Teen conservationist Spencer Hitchen leads film on Tasmania species
LOVE LETTER TO THE UNSEEN will premiere at the Melbourne Documentary Film Festival on 18th July 2026, spotlighting the Maugean skate and 15-year-old conservationist Spencer Hitchen. The film follows Hitchen’s campaign to protect an ancient ray found only in Tasmania’s Macquarie Harbour.
Scientists believe only about 1,000 Maugean skates remain. If the species disappears, it could become the first shark or ray extinction linked to industrial aquaculture.
Found nowhere else on Earth, the skate carries global significance as well as local importance. Researchers say it evolved more than 60 million years ago, making it a living relic of Gondwana.
About one-third of the species’ remaining habitat lies inside the UNESCO-listed Tasmanian Wilderness World Heritage Area. The Maugean skate is also recognised as a World Heritage value.
Spencer Hitchen and Macquarie Harbour
Hitchen has become one of Australia’s most visible young environmental advocates while still in his teens. Before this film, he built a public profile through work on biodiversity and glossy black cockatoos, with appearances on ABC, Channel 7 and other national outlets.
Rather than entering public life through party politics or a large campaign group, Hitchen started by caring for wildlife in his local community.

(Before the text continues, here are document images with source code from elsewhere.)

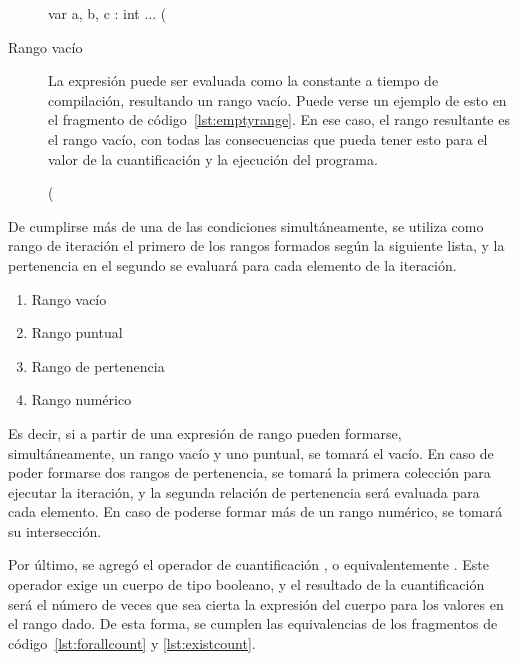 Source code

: \begin{description}
\begin{gracielacode}[caption=Cuantificación con rango puntual, label=lst:pointrange]
var a, b, c : int
...
(%
\end{gracielacode}

  \item [Rango vacío] La expresión puede ser evaluada como la constante
   a tiempo de compilación, resultando un rango vacío. Puede verse
  un ejemplo de esto en el fragmento de código~\ref{lst:emptyrange}. En ese
  caso, el rango resultante es el rango vacío, con todas las consecuencias que
  pueda tener esto para el valor de la cuantificación y la ejecución del
  programa.

\begin{gracielacode}[caption=Cuantificación con rango puntual, label=lst:emptyrange]
(%
\end{gracielacode}

\end{description}

De cumplirse más de una de las condiciones simultáneamente, se utiliza como
rango de iteración el primero de los rangos formados según la siguiente lista, y
la pertenencia en el segundo se evaluará para cada elemento de la iteración.

\begin{enumerate}
  \item Rango vacío
  \item Rango puntual
  \item Rango de pertenencia
  \item Rango numérico
\end{enumerate}

Es decir, si a partir de una expresión de rango pueden formarse,
simultáneamente, un rango vacío y uno puntual, se tomará el vacío. En caso de
poder formarse dos rangos de pertenencia, se tomará la primera colección para
ejecutar la iteración, y la segunda relación de pertenencia será evaluada para
cada elemento. En caso de poderse formar más de un rango numérico, se tomará su
intersección.

Por último, se agregó el operador de cuantificación , o
equivalentemente \ingra{#}. Este operador exige un cuerpo de tipo booleano, y el
resultado de la cuantificación será el número de veces que sea cierta la
expresión del cuerpo para los valores en el rango dado. De esta forma, se
cumplen las equivalencias de los fragmentos de código~\ref{lst:forallcount} y
\ref{lst:existcount}.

Since then, he has stepped into a national debate often dominated by scientists, industry leaders and elected representatives.
He summed up that message in simple terms: “If I can do something, anyone can.”
For the film, that sense of practical action is central to the story. It frames the Maugean skate as both an overlooked species and a test of young leadership during a period of climate and biodiversity anxiety.
The documentary also points to wider policy questions for Australia. Because the skate exists nowhere else on Earth, its decline has sharpened scrutiny of the country’s stated “No New Extinctions” goal.
Director Josh “Bones” Murphy is among the key names attached to the project. Contributors include Lyndon O’Neil, First Dog on the Moon, Wendy Edwards, Andrew Wilkie, Peter Whish-Wilson, Eloise Carr and researchers from the Institute for Marine and Antarctic Studies.
Following the Melbourne premiere on 18th July 2026, organisers plan wider Australian and international touring. By focusing on Macquarie Harbour and a species many Australians have never heard of, the film aims to push the Maugean skate into the national conversation.